In this boon time of film books, it is an unusual pleasure to stumble upon a volume of film criticism that reads well, is free of cant, and actually informs.

These days, most cinema books are either academic studies on highly specific subjects, director career surveys, cut-and-paste star bios, or fan-oriented catalogs of gore and horror films. Britain has sprouted numerous new publishers, such as Virgin, Fab Press, and R&H, that lavish untold thousands of dollars on glossy film books often focusing on outré or maudit subjects that, behind the spectacular pictures, all too often have little substantial content. The fanish star bios rarely report anything new. The academic books can be interesting but are usually dry, like the PhD. theses they usually began life as. I happen to read a lot of film books, or at least start a lot of them, and though there are more books on film being published now than since the peak of film studies in the late '60s and early '70s, few really grab you with fresh and original ideas in the manner of, say, James Naremore's noir study MORE THAN NIGHT.

Therefore, it was a real pleasure to stumble upon Scott Simmon's book THE INVENTION OF THE WESTERN FILM: A CULTURAL HISTORY OF THE GENRE'S FIRST HALF-CENTURY (Cambridge University Press, $30, ISBN 0.521.55581.7). This book synthesizes a lot of new and old material about Westerns and the west and contributes intriguing new ideas, so many that the pages of INVENTION OF THE WESTERN crackle with insights, observations, and digressions.

Simmon teaches film at UC-Davis and takes a special interest in D. W. Griffith and silent movies. He's currently putting together SAVING THE SILENTS, a second set of DVDs to go with an earlier anthology called TREASURES FROM AMERICAN FILM ARCHIVES (probably to be distributed by Image), and he's also written a book on Griffith as well as co-authored a survey of King Vidor's films with the late great Raymond Durgnat. But though Mr. Simmon is an academic he doesn't write like one, his book being informed and informative without the necessary stodginess that taints most academic press books.

In INVENTION, Mr. Simmon walks the reader through the early history of the western film, from the first images of the American west caught on film by Edison and others to John Ford's MY DARLING CLEMENTINE. But Mr. Simmon writes with so much verve that his cascading enthusiasm can't come to a complete stop, and his survey bleeds over into the second half of the 20th century, all the way up to the recent films TOMBSTONE and WYATT EARP.

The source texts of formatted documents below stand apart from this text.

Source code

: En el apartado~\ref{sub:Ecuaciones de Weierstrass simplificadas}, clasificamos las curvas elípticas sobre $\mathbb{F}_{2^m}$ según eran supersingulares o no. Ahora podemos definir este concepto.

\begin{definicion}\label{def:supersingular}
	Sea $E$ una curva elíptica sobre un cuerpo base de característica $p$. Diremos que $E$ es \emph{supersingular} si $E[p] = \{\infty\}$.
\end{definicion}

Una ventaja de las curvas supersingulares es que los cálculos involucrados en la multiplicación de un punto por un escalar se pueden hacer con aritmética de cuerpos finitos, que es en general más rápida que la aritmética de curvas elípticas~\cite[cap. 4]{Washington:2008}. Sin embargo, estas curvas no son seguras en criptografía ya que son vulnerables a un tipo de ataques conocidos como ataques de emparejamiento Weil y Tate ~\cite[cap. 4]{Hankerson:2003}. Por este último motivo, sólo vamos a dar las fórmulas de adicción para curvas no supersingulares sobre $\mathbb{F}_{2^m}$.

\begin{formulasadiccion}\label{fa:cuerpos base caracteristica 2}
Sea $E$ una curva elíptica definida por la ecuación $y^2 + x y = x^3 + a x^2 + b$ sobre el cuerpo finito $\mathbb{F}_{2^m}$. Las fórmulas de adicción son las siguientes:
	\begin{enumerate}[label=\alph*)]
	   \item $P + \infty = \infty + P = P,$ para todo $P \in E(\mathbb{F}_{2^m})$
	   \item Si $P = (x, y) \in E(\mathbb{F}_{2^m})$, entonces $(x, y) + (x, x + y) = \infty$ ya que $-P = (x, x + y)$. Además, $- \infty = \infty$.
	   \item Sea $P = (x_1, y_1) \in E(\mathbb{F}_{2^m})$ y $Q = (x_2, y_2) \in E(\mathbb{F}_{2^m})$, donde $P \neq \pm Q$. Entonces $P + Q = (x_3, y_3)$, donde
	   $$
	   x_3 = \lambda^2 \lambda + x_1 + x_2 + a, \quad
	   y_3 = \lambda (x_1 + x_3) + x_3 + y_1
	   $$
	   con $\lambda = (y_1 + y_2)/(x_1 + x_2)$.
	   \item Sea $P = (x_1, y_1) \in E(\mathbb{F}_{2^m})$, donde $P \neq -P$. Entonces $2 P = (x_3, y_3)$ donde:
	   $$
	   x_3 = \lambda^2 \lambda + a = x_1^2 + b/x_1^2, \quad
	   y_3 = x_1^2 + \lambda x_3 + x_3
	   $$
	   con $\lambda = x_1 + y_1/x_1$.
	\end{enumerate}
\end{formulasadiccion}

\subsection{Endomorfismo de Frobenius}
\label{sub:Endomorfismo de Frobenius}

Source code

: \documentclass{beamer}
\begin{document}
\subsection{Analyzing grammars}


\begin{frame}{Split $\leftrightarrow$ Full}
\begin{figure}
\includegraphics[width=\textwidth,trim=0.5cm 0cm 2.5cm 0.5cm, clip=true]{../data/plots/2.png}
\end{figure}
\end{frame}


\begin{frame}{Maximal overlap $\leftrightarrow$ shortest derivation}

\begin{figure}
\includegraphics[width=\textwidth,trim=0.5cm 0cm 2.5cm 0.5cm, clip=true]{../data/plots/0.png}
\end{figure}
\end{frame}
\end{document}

One of the great things about Mr. Simmon's book is that it undercuts many of our average and unthinking assumptions about both silent film and westerns. Among the several points he makes at the start of the book is that most early westerns were shot in the east. Forests and lakes were the common setting; prairies and deserts came much later, when film production, for various reasons, moved to the west coast. Mr. Simmon tracks the cinematic preoccupation with lush verdancy back to the novels of James Fenimore Cooper and his chronicles of Natty Bumppo, where the characters come to recoil from the dire effects of civilization. These eastern settings make for a very different kind of western, and Mr. Simmon notes that the role of Indians in these films is much different from the role they came to play, if any at all, much later. In these films, Indians were often the saviors of the white man, if not the main characters, and they enacted their rituals in the natural stage-like settings of lakes and tree-lined glens. In the early silents, even those by the commonly-assumed-to-be-racist D. W. Griffith, Indians are the protectors and saviors of white society, the repository of robust values. With the advent of the "western" western, as opposed to the initial eastern western, Indians for the first time became villains.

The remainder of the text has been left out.